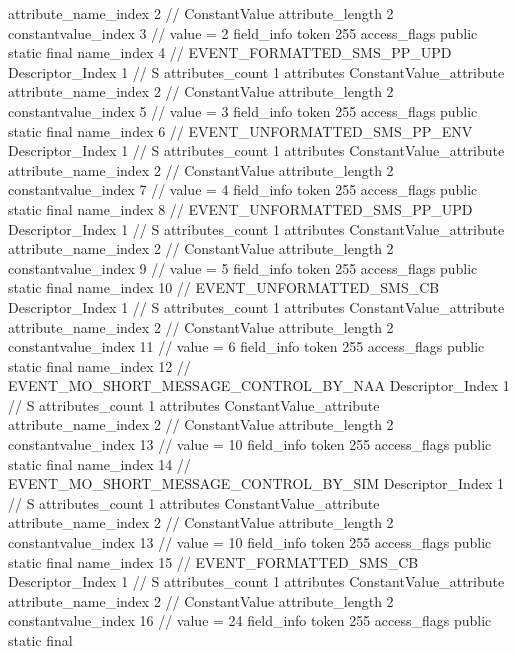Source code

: {{{{{{{					attribute_name_index	2		// ConstantValue
					attribute_length	2
					constantvalue_index	3		// value = 2
				}
				}
			}
			field_info {
				token	255
				access_flags	public static final
				name_index	4		// EVENT_FORMATTED_SMS_PP_UPD
				Descriptor_Index	1		// S
				attributes_count	1
				attributes {
				ConstantValue_attribute {
					attribute_name_index	2		// ConstantValue
					attribute_length	2
					constantvalue_index	5		// value = 3
				}
				}
			}
			field_info {
				token	255
				access_flags	public static final
				name_index	6		// EVENT_UNFORMATTED_SMS_PP_ENV
				Descriptor_Index	1		// S
				attributes_count	1
				attributes {
				ConstantValue_attribute {
					attribute_name_index	2		// ConstantValue
					attribute_length	2
					constantvalue_index	7		// value = 4
				}
				}
			}
			field_info {
				token	255
				access_flags	public static final
				name_index	8		// EVENT_UNFORMATTED_SMS_PP_UPD
				Descriptor_Index	1		// S
				attributes_count	1
				attributes {
				ConstantValue_attribute {
					attribute_name_index	2		// ConstantValue
					attribute_length	2
					constantvalue_index	9		// value = 5
				}
				}
			}
			field_info {
				token	255
				access_flags	public static final
				name_index	10		// EVENT_UNFORMATTED_SMS_CB
				Descriptor_Index	1		// S
				attributes_count	1
				attributes {
				ConstantValue_attribute {
					attribute_name_index	2		// ConstantValue
					attribute_length	2
					constantvalue_index	11		// value = 6
				}
				}
			}
			field_info {
				token	255
				access_flags	public static final
				name_index	12		// EVENT_MO_SHORT_MESSAGE_CONTROL_BY_NAA
				Descriptor_Index	1		// S
				attributes_count	1
				attributes {
				ConstantValue_attribute {
					attribute_name_index	2		// ConstantValue
					attribute_length	2
					constantvalue_index	13		// value = 10
				}
				}
			}
			field_info {
				token	255
				access_flags	public static final
				name_index	14		// EVENT_MO_SHORT_MESSAGE_CONTROL_BY_SIM
				Descriptor_Index	1		// S
				attributes_count	1
				attributes {
				ConstantValue_attribute {
					attribute_name_index	2		// ConstantValue
					attribute_length	2
					constantvalue_index	13		// value = 10
				}
				}
			}
			field_info {
				token	255
				access_flags	public static final
				name_index	15		// EVENT_FORMATTED_SMS_CB
				Descriptor_Index	1		// S
				attributes_count	1
				attributes {
				ConstantValue_attribute {
					attribute_name_index	2		// ConstantValue
					attribute_length	2
					constantvalue_index	16		// value = 24
				}
				}
			}
			field_info {
				token	255
				access_flags	public static final
}}}}}
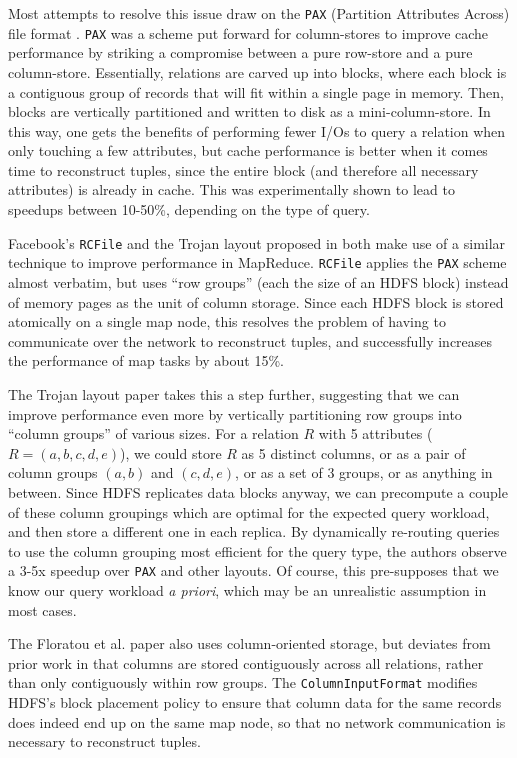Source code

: \documentclass[twocolumn]{article}
\begin{document}
Most attempts to resolve this issue draw on the \verb+PAX+ (Partition Attributes
Across) file format \cite{ref:pax}.  \verb+PAX+ was a scheme put forward for
column-stores to improve cache performance
by striking a compromise between a pure row-store and a pure column-store.  Essentially, 
relations are carved up into blocks, where each block is a contiguous group of
records that will fit within a single page in memory.  Then, blocks are
vertically partitioned and written to disk as a mini-column-store.  In this way, one
gets the benefits of performing fewer I/Os to query a relation when only touching a
few attributes, but cache performance is better when it comes time to reconstruct
tuples, since the entire block (and therefore all necessary attributes) is already
in cache.  This was experimentally shown to lead to speedups between 10-50\%,
depending on the type of query.

Facebook's \verb+RCFile+ and the Trojan layout proposed in
\cite{ref:trojan-layout} both make use of a similar technique to improve performance
in MapReduce.  \verb+RCFile+ applies the \verb+PAX+ scheme almost verbatim,
but uses ``row groups'' (each the size of an HDFS block) instead of memory
pages as the unit of column storage.  Since each HDFS block is stored atomically
on a single map node, this resolves the problem of having to communicate over the
network to reconstruct tuples, and successfully increases the performance of
map tasks by about 15\%.

The Trojan layout paper takes this a step further, suggesting
that we can improve performance even more by vertically partitioning row groups into
``column groups'' of various sizes.  For a relation $R$ with 5 attributes
($R = (a, b, c, d, e)$), we could store $R$ as 5 distinct columns, or as a pair
of column groups $(a, b)$ and $(c, d, e)$, or as a set of 3 groups, or as anything
in between.  Since HDFS replicates data blocks anyway, we can precompute a couple
of these column groupings which are optimal for the expected query workload, 
and then store a different one in each replica.  By dynamically
re-routing queries to use the column grouping most efficient for the query type,
the authors observe a 3-5x speedup over \verb+PAX+ and other layouts.
Of course, this pre-supposes that we know our query workload \emph{a priori}, which
may be an unrealistic assumption in most cases.

The Floratou et al. paper also uses column-oriented storage,
but deviates from prior work in that columns are stored contiguously across all
relations, rather than only contiguously within row groups.  The \verb+ColumnInputFormat+
modifies HDFS's block placement policy to ensure that column data for the same
records does indeed end up on the same map node, so that no network communication
is necessary to reconstruct tuples.
\end{document}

* Work order *
Pictures do not belong in the copy. Please reproduce the entries above exactly otherwise.

* Response box *
Source code

: {{{{{{{					attribute_name_index	2		// ConstantValue
					attribute_length	2
					constantvalue_index	3		// value = 2
				}
				}
			}
			field_info {
				token	255
				access_flags	public static final
				name_index	4		// EVENT_FORMATTED_SMS_PP_UPD
				Descriptor_Index	1		// S
				attributes_count	1
				attributes {
				ConstantValue_attribute {
					attribute_name_index	2		// ConstantValue
					attribute_length	2
					constantvalue_index	5		// value = 3
				}
				}
			}
			field_info {
				token	255
				access_flags	public static final
				name_index	6		// EVENT_UNFORMATTED_SMS_PP_ENV
				Descriptor_Index	1		// S
				attributes_count	1
				attributes {
				ConstantValue_attribute {
					attribute_name_index	2		// ConstantValue
					attribute_length	2
					constantvalue_index	7		// value = 4
				}
				}
			}
			field_info {
				token	255
				access_flags	public static final
				name_index	8		// EVENT_UNFORMATTED_SMS_PP_UPD
				Descriptor_Index	1		// S
				attributes_count	1
				attributes {
				ConstantValue_attribute {
					attribute_name_index	2		// ConstantValue
					attribute_length	2
					constantvalue_index	9		// value = 5
				}
				}
			}
			field_info {
				token	255
				access_flags	public static final
				name_index	10		// EVENT_UNFORMATTED_SMS_CB
				Descriptor_Index	1		// S
				attributes_count	1
				attributes {
				ConstantValue_attribute {
					attribute_name_index	2		// ConstantValue
					attribute_length	2
					constantvalue_index	11		// value = 6
				}
				}
			}
			field_info {
				token	255
				access_flags	public static final
				name_index	12		// EVENT_MO_SHORT_MESSAGE_CONTROL_BY_NAA
				Descriptor_Index	1		// S
				attributes_count	1
				attributes {
				ConstantValue_attribute {
					attribute_name_index	2		// ConstantValue
					attribute_length	2
					constantvalue_index	13		// value = 10
				}
				}
			}
			field_info {
				token	255
				access_flags	public static final
				name_index	14		// EVENT_MO_SHORT_MESSAGE_CONTROL_BY_SIM
				Descriptor_Index	1		// S
				attributes_count	1
				attributes {
				ConstantValue_attribute {
					attribute_name_index	2		// ConstantValue
					attribute_length	2
					constantvalue_index	13		// value = 10
				}
				}
			}
			field_info {
				token	255
				access_flags	public static final
				name_index	15		// EVENT_FORMATTED_SMS_CB
				Descriptor_Index	1		// S
				attributes_count	1
				attributes {
				ConstantValue_attribute {
					attribute_name_index	2		// ConstantValue
					attribute_length	2
					constantvalue_index	16		// value = 24
				}
				}
			}
			field_info {
				token	255
				access_flags	public static final
}}}}}
Source code

: \documentclass[twocolumn]{article}
\begin{document}
Most attempts to resolve this issue draw on the \verb+PAX+ (Partition Attributes
Across) file format \cite{ref:pax}.  \verb+PAX+ was a scheme put forward for
column-stores to improve cache performance
by striking a compromise between a pure row-store and a pure column-store.  Essentially, 
relations are carved up into blocks, where each block is a contiguous group of
records that will fit within a single page in memory.  Then, blocks are
vertically partitioned and written to disk as a mini-column-store.  In this way, one
gets the benefits of performing fewer I/Os to query a relation when only touching a
few attributes, but cache performance is better when it comes time to reconstruct
tuples, since the entire block (and therefore all necessary attributes) is already
in cache.  This was experimentally shown to lead to speedups between 10-50\%,
depending on the type of query.

Facebook's \verb+RCFile+ and the Trojan layout proposed in
\cite{ref:trojan-layout} both make use of a similar technique to improve performance
in MapReduce.  \verb+RCFile+ applies the \verb+PAX+ scheme almost verbatim,
but uses ``row groups'' (each the size of an HDFS block) instead of memory
pages as the unit of column storage.  Since each HDFS block is stored atomically
on a single map node, this resolves the problem of having to communicate over the
network to reconstruct tuples, and successfully increases the performance of
map tasks by about 15\%.

The Trojan layout paper takes this a step further, suggesting
that we can improve performance even more by vertically partitioning row groups into
``column groups'' of various sizes.  For a relation $R$ with 5 attributes
($R = (a, b, c, d, e)$), we could store $R$ as 5 distinct columns, or as a pair
of column groups $(a, b)$ and $(c, d, e)$, or as a set of 3 groups, or as anything
in between.  Since HDFS replicates data blocks anyway, we can precompute a couple
of these column groupings which are optimal for the expected query workload, 
and then store a different one in each replica.  By dynamically
re-routing queries to use the column grouping most efficient for the query type,
the authors observe a 3-5x speedup over \verb+PAX+ and other layouts.
Of course, this pre-supposes that we know our query workload \emph{a priori}, which
may be an unrealistic assumption in most cases.

The Floratou et al. paper also uses column-oriented storage,
but deviates from prior work in that columns are stored contiguously across all
relations, rather than only contiguously within row groups.  The \verb+ColumnInputFormat+
modifies HDFS's block placement policy to ensure that column data for the same
records does indeed end up on the same map node, so that no network communication
is necessary to reconstruct tuples.
\end{document}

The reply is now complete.